Mine was only my right foot but it is doing great. Hopefully you are not suffering bilaterally. But you might consider it before undergoing the irreversible surgical routine.

Karla Perez

I am a runner that was also dealing with this for about 1.5 years and like you i tried a number of things so i can empathize with you. What worked for me was eswt therapy(google it). I had about 6 sessions and at first i thought that i was again wasting my money and time and adding to my frustration. If you've done any research on this malady you would have discovered that long term pf is not an inflammation issue because biopsies of long term sufferers that went through surgery revealed necrotic tissue. ESWT stimulates blood flow to help the area regenerate. I no longer wear orthotics but instead i insert a pair of "heal that pain" full length inserts and i am running again at 30 miles per week. Good Luck and keep the faith.

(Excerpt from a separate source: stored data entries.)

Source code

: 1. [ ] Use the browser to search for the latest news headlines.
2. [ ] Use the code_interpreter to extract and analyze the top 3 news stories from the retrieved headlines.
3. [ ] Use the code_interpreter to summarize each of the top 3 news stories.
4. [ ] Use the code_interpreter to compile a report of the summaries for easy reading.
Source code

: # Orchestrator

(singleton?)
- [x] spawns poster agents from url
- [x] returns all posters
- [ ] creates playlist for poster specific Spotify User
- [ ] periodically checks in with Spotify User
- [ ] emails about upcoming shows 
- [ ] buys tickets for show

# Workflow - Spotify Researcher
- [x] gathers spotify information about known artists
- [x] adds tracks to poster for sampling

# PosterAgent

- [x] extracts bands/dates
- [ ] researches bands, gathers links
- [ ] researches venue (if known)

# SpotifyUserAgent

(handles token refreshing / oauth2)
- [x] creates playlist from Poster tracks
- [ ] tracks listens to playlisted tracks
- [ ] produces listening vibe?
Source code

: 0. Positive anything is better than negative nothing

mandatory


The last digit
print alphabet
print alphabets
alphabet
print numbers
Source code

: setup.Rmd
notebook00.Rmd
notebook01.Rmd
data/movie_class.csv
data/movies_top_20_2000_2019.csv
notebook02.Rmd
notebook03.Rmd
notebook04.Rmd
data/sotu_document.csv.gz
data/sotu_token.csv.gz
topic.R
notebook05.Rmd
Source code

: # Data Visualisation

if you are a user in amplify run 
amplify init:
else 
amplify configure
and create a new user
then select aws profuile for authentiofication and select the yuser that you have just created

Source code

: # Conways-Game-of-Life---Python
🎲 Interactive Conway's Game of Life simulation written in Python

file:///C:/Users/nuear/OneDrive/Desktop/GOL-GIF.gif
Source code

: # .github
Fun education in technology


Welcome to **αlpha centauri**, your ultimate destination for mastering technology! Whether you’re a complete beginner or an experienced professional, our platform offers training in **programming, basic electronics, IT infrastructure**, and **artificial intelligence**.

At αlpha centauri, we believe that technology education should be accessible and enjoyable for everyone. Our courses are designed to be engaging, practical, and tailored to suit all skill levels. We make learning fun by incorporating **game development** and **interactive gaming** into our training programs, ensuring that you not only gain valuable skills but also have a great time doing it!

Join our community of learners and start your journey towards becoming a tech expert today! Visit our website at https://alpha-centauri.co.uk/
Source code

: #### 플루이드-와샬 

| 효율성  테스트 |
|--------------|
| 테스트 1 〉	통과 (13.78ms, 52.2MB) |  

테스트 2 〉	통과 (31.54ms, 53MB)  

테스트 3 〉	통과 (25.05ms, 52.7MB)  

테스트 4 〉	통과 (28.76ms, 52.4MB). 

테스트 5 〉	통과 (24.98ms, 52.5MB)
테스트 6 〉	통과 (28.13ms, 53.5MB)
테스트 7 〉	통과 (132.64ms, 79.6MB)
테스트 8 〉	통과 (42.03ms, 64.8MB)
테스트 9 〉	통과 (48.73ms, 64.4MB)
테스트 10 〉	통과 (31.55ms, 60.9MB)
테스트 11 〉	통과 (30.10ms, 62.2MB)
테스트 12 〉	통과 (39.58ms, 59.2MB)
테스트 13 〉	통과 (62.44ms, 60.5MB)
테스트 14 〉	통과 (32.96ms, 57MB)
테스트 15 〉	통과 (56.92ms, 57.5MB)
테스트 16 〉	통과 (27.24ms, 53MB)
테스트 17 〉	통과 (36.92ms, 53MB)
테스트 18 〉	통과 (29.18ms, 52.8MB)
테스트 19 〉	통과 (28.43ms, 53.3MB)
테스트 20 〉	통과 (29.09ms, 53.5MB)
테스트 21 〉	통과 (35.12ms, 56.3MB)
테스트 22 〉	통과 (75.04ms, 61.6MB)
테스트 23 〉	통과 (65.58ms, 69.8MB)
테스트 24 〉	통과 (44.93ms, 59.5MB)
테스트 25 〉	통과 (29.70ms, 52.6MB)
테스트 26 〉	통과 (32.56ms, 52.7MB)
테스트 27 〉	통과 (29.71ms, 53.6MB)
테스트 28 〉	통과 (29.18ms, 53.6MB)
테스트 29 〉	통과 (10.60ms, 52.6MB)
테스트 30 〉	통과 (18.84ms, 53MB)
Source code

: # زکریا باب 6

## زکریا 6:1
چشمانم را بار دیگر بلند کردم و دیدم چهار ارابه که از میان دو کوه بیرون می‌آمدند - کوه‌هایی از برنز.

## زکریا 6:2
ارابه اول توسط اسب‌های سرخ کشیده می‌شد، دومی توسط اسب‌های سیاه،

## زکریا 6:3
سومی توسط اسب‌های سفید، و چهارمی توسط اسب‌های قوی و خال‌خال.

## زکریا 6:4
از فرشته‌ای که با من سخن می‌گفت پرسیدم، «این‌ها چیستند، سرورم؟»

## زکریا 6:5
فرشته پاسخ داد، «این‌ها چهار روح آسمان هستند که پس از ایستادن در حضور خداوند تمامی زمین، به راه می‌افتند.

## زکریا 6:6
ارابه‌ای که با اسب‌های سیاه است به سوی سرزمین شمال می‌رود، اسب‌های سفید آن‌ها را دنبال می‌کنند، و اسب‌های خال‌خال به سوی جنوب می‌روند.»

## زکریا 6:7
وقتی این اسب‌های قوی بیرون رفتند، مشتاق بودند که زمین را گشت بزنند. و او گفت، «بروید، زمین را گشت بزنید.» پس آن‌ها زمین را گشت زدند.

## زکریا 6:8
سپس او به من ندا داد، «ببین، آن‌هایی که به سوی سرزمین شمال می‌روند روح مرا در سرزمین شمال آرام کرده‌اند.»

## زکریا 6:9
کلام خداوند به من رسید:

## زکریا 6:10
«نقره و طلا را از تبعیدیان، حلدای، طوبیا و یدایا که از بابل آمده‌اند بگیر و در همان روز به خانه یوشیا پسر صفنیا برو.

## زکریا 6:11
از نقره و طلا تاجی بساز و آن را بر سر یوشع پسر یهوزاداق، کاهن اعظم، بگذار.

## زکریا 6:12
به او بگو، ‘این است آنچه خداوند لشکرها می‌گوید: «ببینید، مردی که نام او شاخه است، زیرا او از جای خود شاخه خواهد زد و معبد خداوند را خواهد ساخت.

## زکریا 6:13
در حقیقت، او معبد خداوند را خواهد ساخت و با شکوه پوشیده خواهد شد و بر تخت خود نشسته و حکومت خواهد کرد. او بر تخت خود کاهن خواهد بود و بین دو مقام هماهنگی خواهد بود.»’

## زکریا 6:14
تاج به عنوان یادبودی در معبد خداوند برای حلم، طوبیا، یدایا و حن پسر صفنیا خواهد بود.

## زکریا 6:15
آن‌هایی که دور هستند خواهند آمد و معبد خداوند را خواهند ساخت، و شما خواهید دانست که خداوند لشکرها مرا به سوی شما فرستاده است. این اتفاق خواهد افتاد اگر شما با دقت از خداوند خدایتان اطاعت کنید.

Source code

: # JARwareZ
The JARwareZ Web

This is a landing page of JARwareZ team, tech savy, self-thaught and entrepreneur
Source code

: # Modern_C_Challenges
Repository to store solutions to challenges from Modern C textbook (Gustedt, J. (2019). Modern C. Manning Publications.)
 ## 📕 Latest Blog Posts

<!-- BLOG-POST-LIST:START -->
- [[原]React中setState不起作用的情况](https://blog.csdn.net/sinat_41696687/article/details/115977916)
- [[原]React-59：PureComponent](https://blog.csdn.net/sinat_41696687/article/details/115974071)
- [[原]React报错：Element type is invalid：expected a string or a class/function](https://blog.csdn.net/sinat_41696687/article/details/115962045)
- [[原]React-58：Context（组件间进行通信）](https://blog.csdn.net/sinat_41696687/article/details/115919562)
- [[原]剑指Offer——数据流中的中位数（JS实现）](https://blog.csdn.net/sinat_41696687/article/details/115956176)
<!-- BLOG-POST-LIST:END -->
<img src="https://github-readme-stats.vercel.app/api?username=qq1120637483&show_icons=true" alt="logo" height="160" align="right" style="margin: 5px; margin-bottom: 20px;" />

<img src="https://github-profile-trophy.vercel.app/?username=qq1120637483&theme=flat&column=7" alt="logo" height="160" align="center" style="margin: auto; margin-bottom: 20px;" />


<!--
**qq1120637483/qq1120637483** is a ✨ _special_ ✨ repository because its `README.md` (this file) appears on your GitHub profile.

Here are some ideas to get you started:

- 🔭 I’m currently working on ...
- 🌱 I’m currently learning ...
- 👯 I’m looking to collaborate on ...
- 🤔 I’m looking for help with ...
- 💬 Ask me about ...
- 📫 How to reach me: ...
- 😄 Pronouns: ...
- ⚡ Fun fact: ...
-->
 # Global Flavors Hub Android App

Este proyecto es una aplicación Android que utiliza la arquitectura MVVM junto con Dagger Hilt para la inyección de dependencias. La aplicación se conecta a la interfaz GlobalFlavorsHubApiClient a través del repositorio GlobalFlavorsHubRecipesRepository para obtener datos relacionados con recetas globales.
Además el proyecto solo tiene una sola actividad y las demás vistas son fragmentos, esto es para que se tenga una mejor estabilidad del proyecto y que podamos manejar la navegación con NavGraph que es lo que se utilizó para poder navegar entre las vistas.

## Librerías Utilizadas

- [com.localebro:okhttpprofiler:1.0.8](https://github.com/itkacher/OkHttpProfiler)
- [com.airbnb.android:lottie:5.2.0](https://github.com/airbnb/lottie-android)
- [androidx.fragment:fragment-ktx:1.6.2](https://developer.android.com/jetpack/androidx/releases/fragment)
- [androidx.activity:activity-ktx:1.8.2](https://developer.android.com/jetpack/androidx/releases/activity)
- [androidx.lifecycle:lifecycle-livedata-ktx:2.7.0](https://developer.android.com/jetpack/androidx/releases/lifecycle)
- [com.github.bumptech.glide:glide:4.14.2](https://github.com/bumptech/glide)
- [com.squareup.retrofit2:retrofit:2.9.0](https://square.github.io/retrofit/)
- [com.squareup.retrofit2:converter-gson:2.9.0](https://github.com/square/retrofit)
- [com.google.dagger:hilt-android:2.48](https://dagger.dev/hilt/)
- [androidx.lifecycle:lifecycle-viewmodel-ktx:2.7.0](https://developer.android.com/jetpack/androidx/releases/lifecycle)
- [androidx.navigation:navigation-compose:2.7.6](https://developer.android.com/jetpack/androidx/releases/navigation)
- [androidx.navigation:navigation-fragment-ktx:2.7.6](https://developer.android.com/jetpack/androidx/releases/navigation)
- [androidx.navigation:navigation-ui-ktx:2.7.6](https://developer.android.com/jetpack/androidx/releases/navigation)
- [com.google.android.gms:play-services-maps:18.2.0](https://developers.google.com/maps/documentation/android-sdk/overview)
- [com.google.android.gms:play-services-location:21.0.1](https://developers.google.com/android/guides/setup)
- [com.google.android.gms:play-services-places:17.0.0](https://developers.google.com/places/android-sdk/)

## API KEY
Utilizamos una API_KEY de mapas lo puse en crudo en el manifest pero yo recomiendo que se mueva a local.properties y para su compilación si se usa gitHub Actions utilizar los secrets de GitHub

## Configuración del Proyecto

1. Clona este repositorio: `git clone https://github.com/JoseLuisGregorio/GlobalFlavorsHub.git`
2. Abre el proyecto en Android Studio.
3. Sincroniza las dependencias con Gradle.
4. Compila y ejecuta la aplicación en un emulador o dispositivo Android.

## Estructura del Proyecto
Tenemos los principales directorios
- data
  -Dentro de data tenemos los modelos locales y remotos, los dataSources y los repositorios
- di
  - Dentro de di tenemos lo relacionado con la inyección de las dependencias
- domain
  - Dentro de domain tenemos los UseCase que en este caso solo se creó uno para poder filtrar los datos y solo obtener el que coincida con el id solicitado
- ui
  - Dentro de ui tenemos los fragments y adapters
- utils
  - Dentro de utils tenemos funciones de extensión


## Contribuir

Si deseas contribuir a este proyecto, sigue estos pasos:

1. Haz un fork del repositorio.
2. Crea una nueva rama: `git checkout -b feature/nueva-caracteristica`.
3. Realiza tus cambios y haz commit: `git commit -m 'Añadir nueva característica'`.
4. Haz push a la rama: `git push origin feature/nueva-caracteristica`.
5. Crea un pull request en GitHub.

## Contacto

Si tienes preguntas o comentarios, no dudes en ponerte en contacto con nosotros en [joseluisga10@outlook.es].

For me, surgery is always the last option. As you have already done almost all possible approaches to treatment of your PF, I'm thinking a next approach would be (if it is possible) to find some form of change in lifestyle, like compensation perhaps to your too much standing at work, like shifting weight from one leg to the other every so often?

By the way, do you still feel the pain even on your days off or vacations? Or when you're just resting at home, lying down in bed? Because if rest seems to relieve it a bit and help with the healing, therefore, we have to change something about your everyday activities that cause the pain. We have to hit the source after all, aren't we?

Next, what your doctor suggested was valid. Try to rule-out other possible causes of the symptoms. Maybe we're not hitting the right source after all, that's why the pain is recurrent or doesn't go away.

For me, no need for surgery yet until we definitely confirm that the source of the pain really is a surgical case.